----- Given data -----

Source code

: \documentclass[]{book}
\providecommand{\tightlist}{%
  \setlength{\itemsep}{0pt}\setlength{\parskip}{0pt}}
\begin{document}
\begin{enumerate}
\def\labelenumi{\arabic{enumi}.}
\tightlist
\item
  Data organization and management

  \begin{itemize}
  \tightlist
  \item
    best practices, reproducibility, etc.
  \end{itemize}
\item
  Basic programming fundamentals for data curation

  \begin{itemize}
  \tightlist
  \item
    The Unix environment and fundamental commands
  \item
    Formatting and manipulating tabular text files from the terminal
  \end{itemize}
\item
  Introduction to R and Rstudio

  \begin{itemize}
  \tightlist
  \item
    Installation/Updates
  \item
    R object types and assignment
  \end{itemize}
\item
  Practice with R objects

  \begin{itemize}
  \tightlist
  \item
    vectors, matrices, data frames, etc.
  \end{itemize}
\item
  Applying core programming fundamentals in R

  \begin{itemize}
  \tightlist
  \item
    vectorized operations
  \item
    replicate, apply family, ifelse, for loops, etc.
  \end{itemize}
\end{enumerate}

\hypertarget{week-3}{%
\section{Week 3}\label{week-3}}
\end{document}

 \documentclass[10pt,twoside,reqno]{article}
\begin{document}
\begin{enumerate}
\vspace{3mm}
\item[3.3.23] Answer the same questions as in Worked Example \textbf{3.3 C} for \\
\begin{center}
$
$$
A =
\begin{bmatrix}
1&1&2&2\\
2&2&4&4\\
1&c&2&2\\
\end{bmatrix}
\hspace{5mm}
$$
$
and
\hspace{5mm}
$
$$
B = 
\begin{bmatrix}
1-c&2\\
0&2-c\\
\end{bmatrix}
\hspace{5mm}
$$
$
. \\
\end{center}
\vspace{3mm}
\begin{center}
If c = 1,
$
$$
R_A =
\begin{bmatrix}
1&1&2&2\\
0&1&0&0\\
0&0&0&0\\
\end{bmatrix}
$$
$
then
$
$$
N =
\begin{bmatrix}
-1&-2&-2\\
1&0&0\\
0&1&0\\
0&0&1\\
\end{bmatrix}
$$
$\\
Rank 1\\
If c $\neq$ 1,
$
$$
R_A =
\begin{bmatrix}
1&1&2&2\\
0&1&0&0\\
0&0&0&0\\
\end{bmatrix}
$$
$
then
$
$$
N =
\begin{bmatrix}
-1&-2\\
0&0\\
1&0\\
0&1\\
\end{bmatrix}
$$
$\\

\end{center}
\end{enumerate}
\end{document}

-----

**Prompt:**
The full set of entries above should be given again exactly.

**Answer space:**
Source code

: \documentclass[]{book}
\providecommand{\tightlist}{%
  \setlength{\itemsep}{0pt}\setlength{\parskip}{0pt}}
\begin{document}
\begin{enumerate}
\def\labelenumi{\arabic{enumi}.}
\tightlist
\item
  Data organization and management

  \begin{itemize}
  \tightlist
  \item
    best practices, reproducibility, etc.
  \end{itemize}
\item
  Basic programming fundamentals for data curation

  \begin{itemize}
  \tightlist
  \item
    The Unix environment and fundamental commands
  \item
    Formatting and manipulating tabular text files from the terminal
  \end{itemize}
\item
  Introduction to R and Rstudio

  \begin{itemize}
  \tightlist
  \item
    Installation/Updates
  \item
    R object types and assignment
  \end{itemize}
\item
  Practice with R objects

  \begin{itemize}
  \tightlist
  \item
    vectors, matrices, data frames, etc.
  \end{itemize}
\item
  Applying core programming fundamentals in R

  \begin{itemize}
  \tightlist
  \item
    vectorized operations
  \item
    replicate, apply family, ifelse, for loops, etc.
  \end{itemize}
\end{enumerate}

\hypertarget{week-3}{%
\section{Week 3}\label{week-3}}
\end{document}

 \documentclass[10pt,twoside,reqno]{article}
\begin{document}
\begin{enumerate}
\vspace{3mm}
\item[3.3.23] Answer the same questions as in Worked Example \textbf{3.3 C} for \\
\begin{center}
$
$$
A =
\begin{bmatrix}
1&1&2&2\\
2&2&4&4\\
1&c&2&2\\
\end{bmatrix}
\hspace{5mm}
$$
$
and
\hspace{5mm}
$
$$
B = 
\begin{bmatrix}
1-c&2\\
0&2-c\\
\end{bmatrix}
\hspace{5mm}
$$
$
. \\
\end{center}
\vspace{3mm}
\begin{center}
If c = 1,
$
$$
R_A =
\begin{bmatrix}
1&1&2&2\\
0&1&0&0\\
0&0&0&0\\
\end{bmatrix}
$$
$
then
$
$$
N =
\begin{bmatrix}
-1&-2&-2\\
1&0&0\\
0&1&0\\
0&0&1\\
\end{bmatrix}
$$
$\\
Rank 1\\
If c $\neq$ 1,
$
$$
R_A =
\begin{bmatrix}
1&1&2&2\\
0&1&0&0\\
0&0&0&0\\
\end{bmatrix}
$$
$
then
$
$$
N =
\begin{bmatrix}
-1&-2\\
0&0\\
1&0\\
0&1\\
\end{bmatrix}
$$
$\\

\end{center}
\end{enumerate}
\end{document}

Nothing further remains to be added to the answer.